When he had seen her five years ago, she had barely turned eighteen, and had looked nothing like this...except for that wary distrust.
It had been there then, too. But where she had barely glanced at him then, her bold gaze drank him in today.
He had never experienced such a thorough, artless appraisal. Women came on to him all the time and he enjoyed it, but Jasmine’s searing gaze was more than basic female curiosity.
It was as though she was looking for something, or someone. And instead of that shallow echo he was so used to, he felt something inside him vibrate in response to her look.
As if a part of him that had lain dormant and unfeeling for so long suddenly uncoiled itself at the sight of her. Dangerously tempting and thoroughly unwise... He wondered how to distance himself from it.
Because as hungry as he’d been to feel something like that, he had nothing to give her.
“No one would know you were from the streets,” she said with a brittleness that he wouldn’t have associated with her.
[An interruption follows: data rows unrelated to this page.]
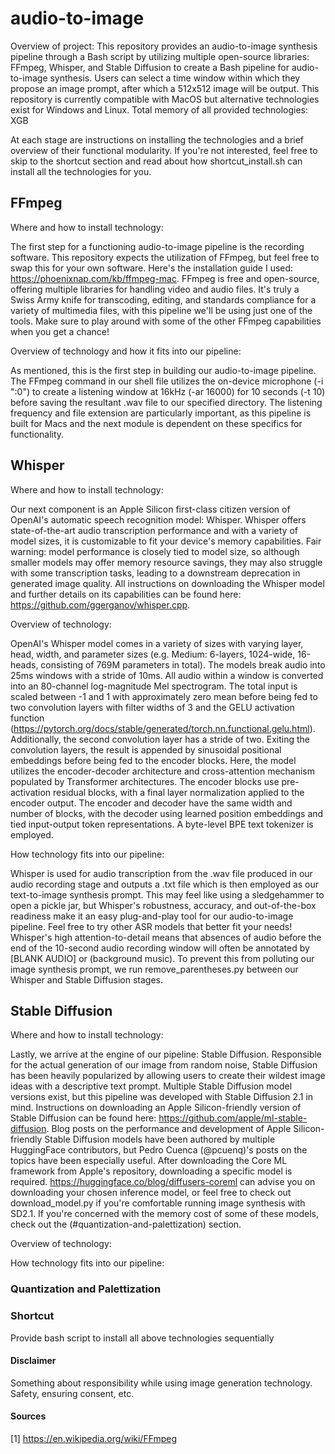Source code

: # audio-to-image

Overview of project:
This repository provides an audio-to-image synthesis pipeline through a Bash script by utilizing multiple open-source libraries: FFmpeg, Whisper, and Stable Diffusion to create a Bash pipeline for audio-to-image synthesis. Users can select a time window within which they propose an image prompt, after which a 512x512 image will be output. This repository is currently compatible with MacOS but alternative technologies exist for Windows and Linux. Total memory of all provided technologies: XGB

At each stage are instructions on installing the technologies and a brief overview of their functional modularity. If you're not interested, feel free to skip to the shortcut section and read about how shortcut_install.sh can install all the technologies for you.

## FFmpeg

Where and how to install technology:

The first step for a functioning audio-to-image pipeline is the recording software. This repository expects the utilization of FFmpeg, but feel free to swap this for your own software. Here's the installation guide I used: https://phoenixnap.com/kb/ffmpeg-mac. FFmpeg is free and open-source, offering multiple libraries for handling video and audio files. It's truly a Swiss Army knife for transcoding, editing, and standards compliance for a variety of multimedia files, with this pipeline we'll be using just one of the tools. Make sure to play around with some of the other FFmpeg capabilities when you get a chance!

Overview of technology and how it fits into our pipeline:

As mentioned, this is the first step in building our audio-to-image pipeline. The FFmpeg command in our shell file utilizes the on-device microphone (-i ":0") to create a listening window at 16kHz (-ar 16000) for 10 seconds (-t 10) before saving the resultant .wav file to our specified directory. The listening frequency and file extension are particularly important, as this pipeline is built for Macs and the next module is dependent on these specifics for functionality.

## Whisper

Where and how to install technology:

Our next component is an Apple Silicon first-class citizen version of OpenAI's automatic speech recognition model: Whisper. Whisper offers state-of-the-art audio transcription performance and with a variety of model sizes, it is customizable to fit your device's memory capabilities. Fair warning: model performance is closely tied to model size, so although smaller models may offer memory resource savings, they may also struggle with some transcription tasks, leading to a downstream deprecation in generated image quality. All instructions on downloading the Whisper model and further details on its capabilities can be found here: https://github.com/ggerganov/whisper.cpp.

Overview of technology:

OpenAI's Whisper model comes in a variety of sizes with varying layer, head, width, and parameter sizes (e.g. Medium: 6-layers, 1024-wide, 16-heads, consisting of 769M parameters in total). The models break audio into 25ms windows with a stride of 10ms. All audio within a window is converted into an 80-channel log-magnitude Mel spectrogram. The total input is scaled between -1 and 1 with approximately zero mean before being fed to two convolution layers with filter widths of 3 and the GELU activation function (https://pytorch.org/docs/stable/generated/torch.nn.functional.gelu.html). Additionally, the second convolution layer has a stride of two. Exiting the convolution layers, the result is appended by sinusoidal positional embeddings before being fed to the encoder blocks. Here, the model utilizes the encoder-decoder architecture and cross-attention mechanism populated by Transformer architectures. The encoder blocks use pre-activation residual blocks, with a final layer normalization applied to the encoder output. The encoder and decoder have the same width and number of blocks, with the decoder using learned position embeddings and tied input-output token representations. A byte-level BPE text tokenizer is employed.

How technology fits into our pipeline:

Whisper is used for audio transcription from the .wav file produced in our audio recording stage and outputs a .txt file which is then employed as our text-to-image synthesis prompt. This may feel like using a sledgehammer to open a pickle jar, but Whisper's robustness, accuracy, and out-of-the-box readiness make it an easy plug-and-play tool for our audio-to-image pipeline. Feel free to try other ASR models that better fit your needs! Whisper's high attention-to-detail means that absences of audio before the end of the 10-second audio recording window will often be annotated by [BLANK AUDIO] or (background music). To prevent this from polluting our image synthesis prompt, we run remove_parentheses.py between our Whisper and Stable Diffusion stages.

## Stable Diffusion

Where and how to install technology:

Lastly, we arrive at the engine of our pipeline: Stable Diffusion. Responsible for the actual generation of our image from random noise, Stable Diffusion has been heavily popularized by allowing users to create their wildest image ideas with a descriptive text prompt. Multiple Stable Diffusion model versions exist, but this pipeline was developed with Stable Diffusion 2.1 in mind. Instructions on downloading an Apple Silicon-friendly version of Stable Diffusion can be found here: https://github.com/apple/ml-stable-diffusion. Blog posts on the performance and development of Apple Silicon-friendly Stable Diffusion models have been authored by multiple HuggingFace contributors, but Pedro Cuenca (@pcuenq)'s posts on the topics have been especially useful. After downloading the Core ML framework from Apple's repository, downloading a specific model is required. https://huggingface.co/blog/diffusers-coreml can advise you on downloading your chosen inference model, or feel free to check out download_model.py if you're comfortable running image synthesis with SD2.1. If you're concerned with the memory cost of some of these models, check out the (#quantization-and-palettization) section.

Overview of technology:

How technology fits into our pipeline:

### Quantization and Palettization

### Shortcut

Provide bash script to install all above technologies sequentially


#### Disclaimer

Something about responsibility while using image generation technology. Safety, ensuring consent, etc.


#### Sources
[1] https://en.wikipedia.org/wiki/FFmpeg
“And why do you sound as if that’s the worst thing in the world, Jasmine?” He would not call her Jas even though it fluttered on his tongue. Which was strange, because how could a woman’s name have so much power over him? “It’s a pit of desperation and addiction and violence. Why should I ever want to look as if I belonged there once? Why should anyone who had a chance to get out of there still cling to it?” Steel resonated in his voice at the end there but he couldn’t help it.
Her eyelashes fluttered, and he had a feeling she was trying to calm herself down. She failed. When she looked at him, she fairly bristled with aggressiveness. “Of course not. And God forbid anything stand in the way of you leaving the past behind, Dmitri, anything even remotely dirty and poor taint your extravagant lifestyle now.”
He pushed off the wall, furious energy burning through his veins. Instantly, she flattened herself against the wall. And the startled look in her eyes more than anything calmed him down.
Let her think what she wants, he told himself.
He had never cared what the world thought of him. Why would he care about what Jasmine said? But he couldn’t allow her to taunt him like that; he couldn’t allow her to think even for a second that she knew him.
He turned all the energy in him into cutting scorn, delivering it in a silky-smooth tone. “Before you castigate me for wanting out of that life, let’s not forget how this night started, thee mou. Let’s not forget whose money and power saved whose ass in this story, ne?
“Maybe you believe your life is not valuable enough to get out of there, but I will not feel guilty for thinking mine is. Nor will I feel guilty about enjoying the fruits of my hard labor. Giannis might have—”
“Pulled you out of the hellhole that was our life, but I know that it was you and your friend...”
“Stavros Sporades,” he added.
“That it was you two that put his textile company on the global map, especially when everything else is folding in this economy,” she added, as if she was offering him recompense for angering him. “I have followed your—” he had a feeling she wouldn’t say the actual word that she wanted to “—success the past few years.”